Aeronavics / Droidworx Flight Time assistance needed.

No change. In a hover -- it still rotates left ... slowly. I also landed and rotated it to the other side - no change.

The F450 does NOT do this....
 

Razzil

Member
All I can figure, is fibrations to the gps. That piece of carbon fiber the gps is mounted on being the issue.
I had decent results, but not great compared to having it mounted solid ...my opinion its to flimsy.
The GPS doens't like vibrations and that sticky tape is suspose to take any vibs out, so I read.
The only solid places on that frame to mount the GPS, are either a GPS arm mount ... or something like I have there.
Turnigy Talon arm and motor mount, mounted to the frame and the centre hole out back reamed out bigger.
I got the idea from Boris on this forum, as he also got better gps results. He had something similar made up.
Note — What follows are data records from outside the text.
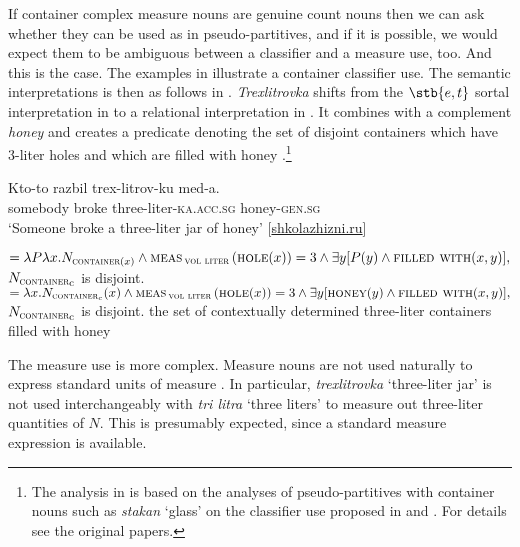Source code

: \documentclass[output=paper]{langscibook}
\begin{document}
\noindent If container complex measure nouns are genuine count nouns then we can ask whether they can be used as in pseudo-partitives, and if it is possible, we would expect them to be ambiguous between a classifier and a measure use, too. And this is the case. The examples in  illustrate a container classifier use. The semantic interpretations is then as follows in . \textit{Trexlitrovka} shifts from the $\stb{e,t}$ sortal interpretation in  to a relational interpretation in . It combines with a complement \textit{honey} and creates a predicate denoting the set of disjoint containers which have 3-liter holes and which are filled with honey .\footnote{The analysis in  is based on the analyses of  pseudo-partitives with container nouns such as \textit{stakan} `glass' on the classifier use proposed in \citet{Partee.Borschev2012} and \citet{Khrizman2016,Khrizman2016b}. For details see the original papers.}

\ea\label{ex:khrizmann:29}
    \ea\label{ex:khrizmann:29a} \gll Kto-to razbil trex-litrov-ku med-a.\\
    somebody broke three-liter-\textsc{ka.acc.sg} honey-\textsc{gen.sg}\\
    \glt `Someone broke a three-liter jar of honey' \hfill [\href{http://shkolazhizni.ru/psychology/articles/57018/}{shkolazhizni.ru}]
\z\z

\ea\label{ex:khrizmann:30}
    \ea\label{ex:khrizmann:30a}  $= \lambda P \lambda x.N_{\textsc{container}(x)} \wedge \textsc{meas}\,_{\textsc{vol liter}}\,(\textsc{hole}(x)) = 3 \wedge \exists y [P(y) \wedge \textsc{filled with}(x,y)],$
    {\small $N_{\textsc{container}\textsubscript{c}}$ is disjoint.}
    \ex\label{ex:khrizmann:30b}  $= \lambda x.N_{\textsc{container}_{c}}(x) \wedge \textsc{meas}\,_{\textsc{vol liter}}\,(\textsc{hole}(x)) = 3 \wedge \exists y [\textsc{honey}(y) \wedge \textsc{filled with}(x,y)],$
    {\small $N_{\textsc{container}\textsubscript{c}}$ is disjoint.}
    \z
{\small the set of contextually determined three-liter containers filled with honey}
\z

\noindent The measure use is more complex. Measure nouns are not used naturally to express standard units of measure . In particular, \textit{trexlitrovka} `three-liter jar' is not used interchangeably with \textit{tri litra} `three liters' to measure out three-liter quantities of $N$. This is presumably expected, since a standard measure expression is available.
\end{document}
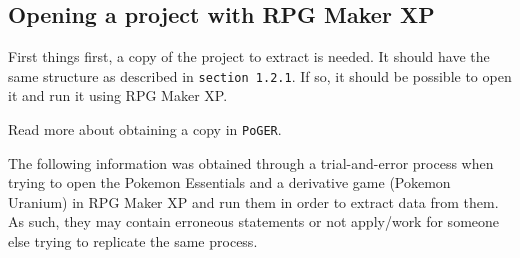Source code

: \documentclass[11pt]{article}
\begin{document}
\subsection{Opening a project with RPG Maker XP}

First things first, a copy of the project to extract is needed. It should have the same structure as described in \verb|section 1.2.1|. If so, it should be possible to open it and run it using RPG Maker XP.

Read more about obtaining a copy in \verb|PoGER|.

The following information was obtained through a trial-and-error process when trying to open the Pokemon Essentials and a derivative game (Pokemon Uranium) in RPG Maker XP and run them in order to extract data from them. As such, they may contain erroneous statements or not apply/work for someone else trying to replicate the same process.
\end{document}
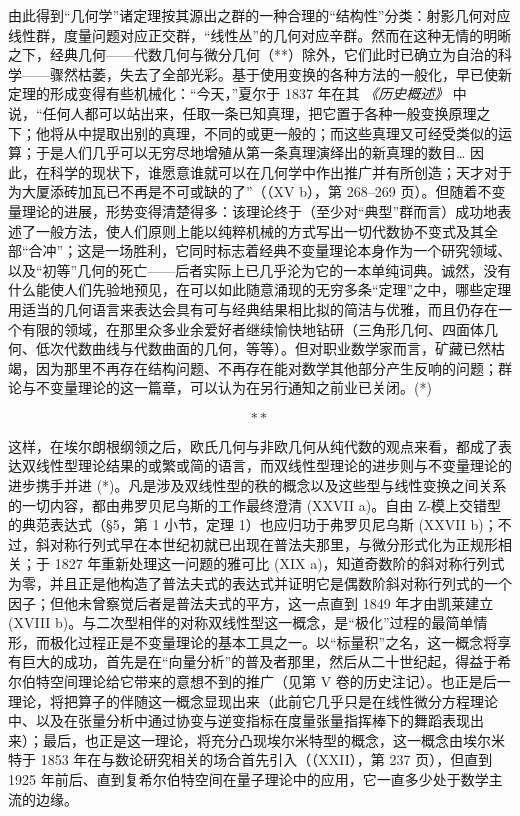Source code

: 由此得到“几何学”诸定理按其源出之群的一种合理的“结构性”分类：射影几何对应线性群，度量问题对应正交群，“线性丛”的几何对应辛群。然而在这种无情的明晰之下，经典几何——代数几何与微分几何（**）除外，它们此时已确立为自治的科学——骤然枯萎，失去了全部光彩。基于使用变换的各种方法的一般化，早已使新定理的形成变得有些机械化：“今天，”夏尔于 1837 年在其 \emph{《历史概述》} 中说，“任何人都可以站出来，任取一条已知真理，把它置于各种一般变换原理之下；他将从中提取出别的真理，不同的或更一般的；而这些真理又可经受类似的运算；于是人们几乎可以无穷尽地增殖从第一条真理演绎出的新真理的数目\ldots{} 因此，在科学的现状下，谁愿意谁就可以在几何学中作出推广并有所创造；天才对于为大厦添砖加瓦已不再是不可或缺的了”（（XV b），第 268–269 页）。但随着不变量理论的进展，形势变得清楚得多：该理论终于（至少对“典型”群而言）成功地表述了一般方法，使人们原则上能以纯粹机械的方式写出一切代数协不变式及其全部“合冲”；这是一场胜利，它同时标志着经典不变量理论本身作为一个研究领域、以及“初等”几何的死亡——后者实际上已几乎沦为它的一本单纯词典。诚然，没有什么能使人们先验地预见，在可以如此随意涌现的无穷多条“定理”之中，哪些定理用适当的几何语言来表达会具有可与经典结果相比拟的简洁与优雅，而且仍存在一个有限的领域，在那里众多业余爱好者继续愉快地钻研（三角形几何、四面体几何、低次代数曲线与代数曲面的几何，等等）。但对职业数学家而言，矿藏已然枯竭，因为那里不再存在结构问题、不再存在能对数学其他部分产生反响的问题；群论与不变量理论的这一篇章，可以认为在另行通知之前业已关闭。(*)

\[
\ast \ast
\]

这样，在埃尔朗根纲领之后，欧氏几何与非欧几何从纯代数的观点来看，都成了表达双线性型理论结果的或繁或简的语言，而双线性型理论的进步则与不变量理论的进步携手并进 (*)。凡是涉及双线性型的秩的概念以及这些型与线性变换之间关系的一切内容，都由弗罗贝尼乌斯的工作最终澄清 (XXVII a)。自由 Z-模上交错型的典范表达式（§5，第 1 小节，定理 1）也应归功于弗罗贝尼乌斯 (XXVII b)；不过，斜对称行列式早在本世纪初就已出现在普法夫那里，与微分形式化为正规形相关；于 1827 年重新处理这一问题的雅可比 (XIX a)，知道奇数阶的斜对称行列式为零，并且正是他构造了普法夫式的表达式并证明它是偶数阶斜对称行列式的一个因子；但他未曾察觉后者是普法夫式的平方，这一点直到 1849 年才由凯莱建立 (XVIII b)。与二次型相伴的对称双线性型这一概念，是“极化”过程的最简单情形，而极化过程正是不变量理论的基本工具之一。以“标量积”之名，这一概念将享有巨大的成功，首先是在“向量分析”的普及者那里，然后从二十世纪起，得益于希尔伯特空间理论给它带来的意想不到的推广（见第 V 卷的历史注记）。也正是后一理论，将把算子的伴随这一概念显现出来（此前它几乎只是在线性微分方程理论中、以及在张量分析中通过协变与逆变指标在度量张量指挥棒下的舞蹈表现出来）；最后，也正是这一理论，将充分凸现埃尔米特型的概念，这一概念由埃尔米特于 1853 年在与数论研究相关的场合首先引入（（XXII），第 237 页），但直到 1925 年前后、直到复希尔伯特空间在量子理论中的应用，它一直多少处于数学主流的边缘。

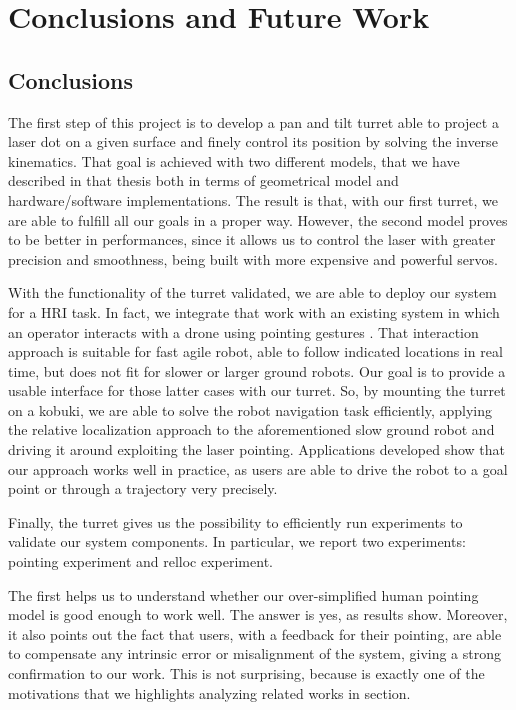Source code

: \chapter{Conclusions and Future Work} 
\label{chap:5} 
\section{Conclusions}
The first step of this project is to develop a pan and tilt turret able to project a laser dot on a given surface and finely control its position by solving the inverse kinematics. That goal is achieved with two different models, that we have described in that thesis both in terms of geometrical model and hardware/software implementations. The result is that, with our first turret, we are able to fulfill all our goals in a proper way. However, the second model proves to be better in performances, since it allows us to control the laser with greater precision and smoothness, being built with more expensive and powerful servos.

With the functionality of the turret validated, we are able to deploy our system for a \ac{HRI} task. In fact, we integrate that work with an existing system in which an operator interacts with a drone using pointing gestures \cite{gromov2018robot}. That interaction approach is suitable for fast agile robot, able to follow indicated locations in real time, but does not fit for slower or larger ground robots. Our goal is to provide a usable interface for those latter cases with our turret. So, by mounting the turret on a kobuki, we are able to solve the robot navigation task efficiently, applying the relative localization approach to the aforementioned slow ground robot and driving it around exploiting the laser pointing. Applications developed show that our approach works well in practice, as users are able to drive the robot to a goal point or through a trajectory very precisely.

Finally, the turret gives us the possibility to efficiently run experiments to validate our system components. In particular, we report two experiments: pointing experiment and relloc experiment.

The first helps us to understand whether our over-simplified human pointing model is good enough to work well. The answer is yes, as results show. Moreover, it also points out the fact that users, with a feedback for their pointing, are able to compensate any intrinsic error or misalignment of the system, giving a strong confirmation to our work. This is not surprising, because is exactly one of the motivations that we highlights analyzing related works in \textit{} section.

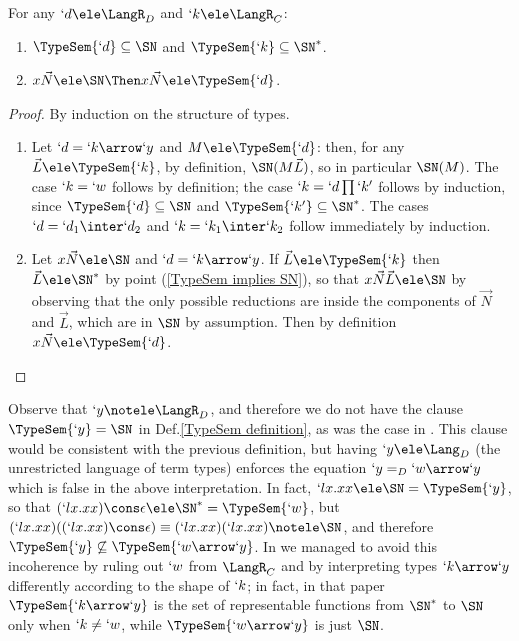 \documentclass{CSML}
\newcommand{\vect}[1]{\vec{#1}}
\begin{document}
 \begin{lem} \label{TypeSem and SN lemma}
For any $ `d \ele\LangR_D$ and $`k \ele\LangR_C$:
 \begin{enumerate}

 \item \label{TypeSem implies SN}
$\TypeSem{`d} \subseteq \SN $ and $\TypeSem{`k } \subseteq \SN^* $.

 \item \label{SN head implies TypeSem}
$x\vect{N} \ele \SN \Then x\vect{N} \ele \TypeSem{`d}$.

 \end{enumerate}
 \end {lem}

 \begin{proof}
By induction on the structure of types.

 \begin{enumerate}

 \item %
Let $`d = `k\arrow `y$ and $M \ele \TypeSem{`d}$: 
then, for any $\vect{L} \ele \TypeSem{`k}$, by definition, $\SN(M \vect{L})$, so in particular $\SN(M)$.
%
The case $`k=`w$ follows by definition; the case $`k = `d\prod `k'$ follows by induction, since $\TypeSem{`d} \subseteq \SN$ and $\TypeSem{`k' }\subseteq \SN^*$. 
The cases $`d = `d_1\inter`d_2$ and $`k = `k_1\inter`k_2$ follow immediately by induction.

 \item %
Let $x\vect{N} \ele \SN$ and $`d = `k\arrow `y$. 
If $\vect{L} \ele \TypeSem{`k }$ then $\vect{L} \ele \SN^*$ by point (\ref{TypeSem implies SN}), so that $x\vect{N}\vect{L} \ele \SN$ by observing that the only possible reductions are inside the components of $\vect{N}$ and $\vect{L}$, which are in $\SN$ by assumption.
Then by definition $ x\vect{N} \ele \TypeSem{`d}$.
 \qedhere
 \end{enumerate}
 \end{proof}

\noindent Observe that $`y\notele \LangR_D$, and therefore we do not have the clause $\TypeSem{`y} = \SN$ in Def.\skp\ref{TypeSem definition}, as was the case in \cite{BakBdL-ITRS12}. 
This clause would be consistent with the previous definition, but having $`y \ele \Lang_D$ (the unrestricted language of term types) enforces the equation $`y =_D `w\arrow `y$ which is false in the above interpretation.
In fact, $`l x.xx \ele \SN = \TypeSem{`y}$, so that $(`l x.xx)\cons \epsilon \ele \SN^* = \TypeSem{`w}$, but $(`l x.xx)((`l x.xx)\cons \epsilon) \equiv (`l x.xx)(`l x.xx) \notele \SN$, and therefore $\TypeSem{`y}\not\subseteq \TypeSem{`w\arrow `y}$. 
In \cite{BakBdL-ITRS12} we managed to avoid this incoherence by ruling out $`w$ from $\LangR_C$ and by interpreting types $`k\arrow `y$ differently according to the shape of $`k$; in fact, in that paper $\TypeSem{`k\arrow `y}$ is the set of representable functions from $\SN^*$ to $\SN$ only when $`k \neq`w$, while $\TypeSem{`w\arrow `y}$ is just $\SN$.
\end{document}
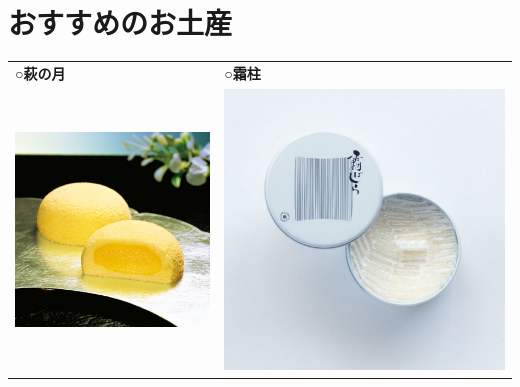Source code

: \section{おすすめのお土産}

\begin{table}[H]
	\begin{tabular}{ll}
		\textbf{○萩の月} & \textbf{○霜柱} \\
		\begin{minipage}{0.45\textwidth}
			\centering
			\includegraphics[width=0.7\linewidth]{img/haginotuki}
		\end{minipage} &
		\begin{minipage}{0.45\textwidth}
			\centering
			\includegraphics[width=0.7\linewidth]{img/simobashira}
		\end{minipage} \\

\end{tabular}
\end{table}
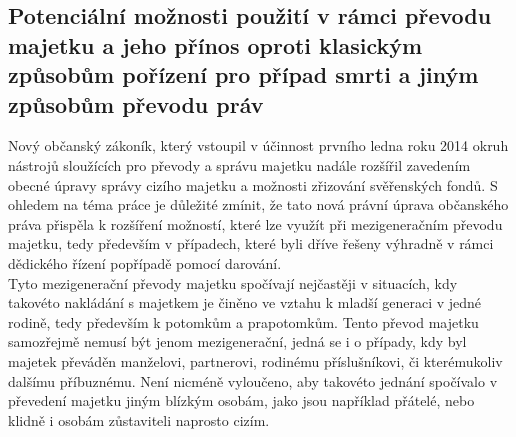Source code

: \documentclass{article}
\begin{document}
\subsection{Potenciální možnosti použití v rámci převodu majetku a jeho přínos oproti klasickým způsobům pořízení pro případ smrti a jiným způsobům převodu práv}




Nový občanský zákoník, který vstoupil v účinnost prvního ledna roku 2014 okruh nástrojů sloužících pro převody a správu majetku nadále rozšířil zavedením obecné úpravy správy cizího majetku a možnosti zřizování svěřenských fondů. S ohledem na téma práce je důležité zmínit, že tato nová právní úprava občanského práva přispěla k rozšíření možností, které lze využít při mezigeneračním převodu majetku, tedy především v případech, které byli dříve řešeny výhradně v rámci dědického řízení popřípadě pomocí darování.\\

Tyto mezigenerační převody majetku spočívají nejčastěji v situacích, kdy takovéto nakládání s majetkem je činěno ve vztahu k mladší generaci v jedné rodině, tedy především k potomkům a prapotomkům. %
Tento převod majetku samozřejmě nemusí být jenom mezigenerační, jedná se i o případy, kdy byl majetek převáděn manželovi, partnerovi, rodinému příslušníkovi, či kterémukoliv dalšímu příbuznému. Není nicméně vyloučeno, aby takovéto jednání spočívalo v převedení majetku jiným blízkým osobám, jako jsou například přátelé, nebo klidně i osobám zůstaviteli naprosto cizím.\\
\end{document}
Rotates left .. so its yawing ... are the motor mounts perfectly level to each other?
I crashed one day and it moved the mount just a little and it was yawing ... remounted the motor mounts and it fixed it.
 

Razzil,
I started a different thread on the DJI forum since the "rotating left" seems to be a DJI issue and not a Droidworx issue.

The motor mounts are all level. They hit the detents as they were installed.

As you (and Tahoe Ed) have both suggested - I moved the GPS puck to the Right Rear arm (see pic at the other forum) - with no change. I'm guessing that I need to replace the GPS puck with the other one from the F450 to see if that will help or not.....
 

Ttelmah

Member
and, you have got the 'north' of the puck, offset by the amount of your local magnetic declination I hope?.
It is necessary. Yours looks remarkably 'straight'.

Best Wishes
 

and, you have got the 'north' of the puck, offset by the amount of your local magnetic declination I hope?.
It is necessary. Yours looks remarkably 'straight'.

Best Wishes

I am only at 3~5 degrees West declination - so it would look pretty 'straight'. I've tried moving it as much as +15 and -15 degrees with no change in the slow rotation to the left.

I've recalibrated the IMU (thanks to Tahoe Ed and tstrike) but haven't had a chance to fly it yet. I'm hoping that the re-cal will help. I'll fly if it stops raining just to see if the gremlin is gone.

Dale.
 

Ttelmah

Member
OK. It was best to check.

Hopefully the IMU calibration will have fixed it. If not, there is one other thing I can think of, that can cause this sort of behaviour. Having the Naza 'resiliently' mounted.
I originally mounted my Naza using industrial Velcro. Had a very similar behaviour. Switched to the double sided tape supplied, and made sure it was quite stiff to the copter frame, and problems vanished.
It is the 'exact opposite' of units like the ArduPilot, where this requires quite a resilient mount, or it gets problems from vibration. The Naza must be really rigidly mounted to the copter.

If the problem persists, look at your mounting.

Best Wishes
 

Ttelmah,
The NAZA is mounted to the top stack plate in the CX4 using the supplied tape from DJI. You can see my mounting location in post #29 of this thread. I don't think that I can mounte it anywhere else.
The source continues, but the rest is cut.